A Baptist seminary was built on this location in 1836, but was later torn down and replaced by the present structure designed by J.C. Dumaresq, who was also the architect of the Provincial Legislature and many other prominent public buildings in the Maritime Provinces.
The carved front arch keystone proclaims the inauguration of construction in 1891, and after opening in 1893 this building was the Fredericton High School until 1925, possessing some of the finest brickwork in Fredericton.
The following history of FHS was written by Mary Hall, FHS Library Assistant.
In 1785, Colonel Thomas Carleton, the newly appointed governor, was so impressed with St. Anne’s Point that he made it his headquarters. One month later, he renamed the place Fredericton, and announced that it was to become the Capital of the Province. As he began to govern the Province as a military establishment, he had a new survey of the capital completed. Land was set aside for military purposes, a public common, a farmers market, the Church of England and a School. The new School would eventually become known as Fredericton High School.
Fredericton High School and the University of New Brunswick began in the same little wooden building located near the banks of the Saint John River. Known as the Provincial Academy of Arts and Sciences, it was entirely Anglican in its operation and entirely classical in its curriculum. Only a few male scholars were involved and girls were not admitted. UNB Saint John recently reported a Male/Female ratio of 50/50, so times certainly have changed!
Although they started out sharing the same little wooden building on the banks of the St. John River, Fredericton High School and The University of New Brunswick both needed room to expand. By 1829 the University was established on the hillside and the academy had moved to a new site on Brunswick Street. The new School was to become known as the Collegiate Grammar School. Two red-brick buildings are all that remain of Fredericton High School in the older part of the city: the old York Street School on the site of the old Baptist Seminary and the George Street School (now a middle school) on the site of the old Park Barracks.

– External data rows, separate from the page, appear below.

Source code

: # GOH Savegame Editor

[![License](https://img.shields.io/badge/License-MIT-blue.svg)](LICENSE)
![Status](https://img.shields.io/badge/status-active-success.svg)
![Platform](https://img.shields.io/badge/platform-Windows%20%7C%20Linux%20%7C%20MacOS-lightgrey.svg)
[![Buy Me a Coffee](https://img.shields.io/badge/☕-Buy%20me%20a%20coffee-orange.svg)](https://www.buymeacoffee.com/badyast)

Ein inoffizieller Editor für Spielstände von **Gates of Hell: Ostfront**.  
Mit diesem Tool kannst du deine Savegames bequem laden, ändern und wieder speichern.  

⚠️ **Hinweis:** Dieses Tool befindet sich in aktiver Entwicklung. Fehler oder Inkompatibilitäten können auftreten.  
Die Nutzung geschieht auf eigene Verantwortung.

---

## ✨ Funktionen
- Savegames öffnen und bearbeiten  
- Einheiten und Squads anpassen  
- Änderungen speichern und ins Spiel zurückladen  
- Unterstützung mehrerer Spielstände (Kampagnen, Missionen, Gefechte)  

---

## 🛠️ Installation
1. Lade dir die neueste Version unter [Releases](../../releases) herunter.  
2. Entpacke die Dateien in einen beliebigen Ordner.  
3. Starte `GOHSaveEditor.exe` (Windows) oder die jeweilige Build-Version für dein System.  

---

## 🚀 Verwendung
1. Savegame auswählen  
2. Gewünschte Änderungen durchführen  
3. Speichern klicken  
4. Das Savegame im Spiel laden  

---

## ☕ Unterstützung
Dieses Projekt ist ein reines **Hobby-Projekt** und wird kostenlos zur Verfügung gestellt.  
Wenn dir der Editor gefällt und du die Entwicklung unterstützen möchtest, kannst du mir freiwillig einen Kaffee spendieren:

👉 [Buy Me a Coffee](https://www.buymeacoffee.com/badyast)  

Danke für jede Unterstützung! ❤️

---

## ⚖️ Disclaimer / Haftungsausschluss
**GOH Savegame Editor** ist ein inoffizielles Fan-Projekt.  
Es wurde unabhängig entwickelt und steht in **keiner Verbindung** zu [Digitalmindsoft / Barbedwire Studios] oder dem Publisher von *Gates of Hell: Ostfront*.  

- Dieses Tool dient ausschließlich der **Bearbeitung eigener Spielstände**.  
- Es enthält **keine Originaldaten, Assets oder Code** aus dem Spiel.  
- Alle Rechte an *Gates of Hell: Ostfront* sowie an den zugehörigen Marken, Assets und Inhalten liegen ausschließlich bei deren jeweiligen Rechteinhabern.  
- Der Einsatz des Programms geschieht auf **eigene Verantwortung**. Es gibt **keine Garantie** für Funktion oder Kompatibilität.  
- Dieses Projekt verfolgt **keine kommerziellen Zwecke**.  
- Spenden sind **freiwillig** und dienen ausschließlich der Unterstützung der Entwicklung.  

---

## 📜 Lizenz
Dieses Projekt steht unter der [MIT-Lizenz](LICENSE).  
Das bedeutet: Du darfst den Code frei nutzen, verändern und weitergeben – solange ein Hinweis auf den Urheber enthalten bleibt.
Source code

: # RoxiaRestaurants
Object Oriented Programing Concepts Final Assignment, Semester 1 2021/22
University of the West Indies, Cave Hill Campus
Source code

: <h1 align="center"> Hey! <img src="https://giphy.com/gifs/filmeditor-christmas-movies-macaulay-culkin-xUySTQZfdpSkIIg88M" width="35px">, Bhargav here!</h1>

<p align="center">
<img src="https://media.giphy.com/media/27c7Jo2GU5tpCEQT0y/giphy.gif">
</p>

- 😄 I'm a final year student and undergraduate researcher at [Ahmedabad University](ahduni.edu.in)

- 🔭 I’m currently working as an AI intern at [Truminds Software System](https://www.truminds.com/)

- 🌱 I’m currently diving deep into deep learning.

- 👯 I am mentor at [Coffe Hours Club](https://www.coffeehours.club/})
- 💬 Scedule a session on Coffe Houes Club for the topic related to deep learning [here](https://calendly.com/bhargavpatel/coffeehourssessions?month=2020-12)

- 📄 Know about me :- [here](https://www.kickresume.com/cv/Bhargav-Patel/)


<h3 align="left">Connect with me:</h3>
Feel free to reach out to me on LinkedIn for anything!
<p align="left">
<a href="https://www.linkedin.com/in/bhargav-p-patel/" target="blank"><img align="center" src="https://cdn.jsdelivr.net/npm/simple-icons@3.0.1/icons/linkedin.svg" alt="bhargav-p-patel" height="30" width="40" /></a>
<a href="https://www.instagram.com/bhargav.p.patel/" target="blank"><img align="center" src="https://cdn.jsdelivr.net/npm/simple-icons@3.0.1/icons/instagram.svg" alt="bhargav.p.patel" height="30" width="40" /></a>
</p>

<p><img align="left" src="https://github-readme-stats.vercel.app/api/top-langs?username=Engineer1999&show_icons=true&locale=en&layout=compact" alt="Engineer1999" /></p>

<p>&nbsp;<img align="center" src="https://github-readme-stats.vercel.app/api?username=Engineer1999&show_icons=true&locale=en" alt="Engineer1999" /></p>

On November 19, 1829, Regulations for the Collegiate Grammar School at Fredericton were approved by the Council of King’s College. The Regulations stated that every student was to appear for classes, “clean and properly clad”. “No injury by cutting, staining or otherwise is to be done to the tables, desks, forms, or any other part of the Building” and “there will be two Vacations in the year to commence the day after the semi-annual Examinations: the Summer vacation is to be four weeks in duration, and the Winter vacation to be a fortnight”. (A fortnight is two weeks or 14 days!) It certainly appears as though we have significantly increased our vacation time over the past 178 years at FHS.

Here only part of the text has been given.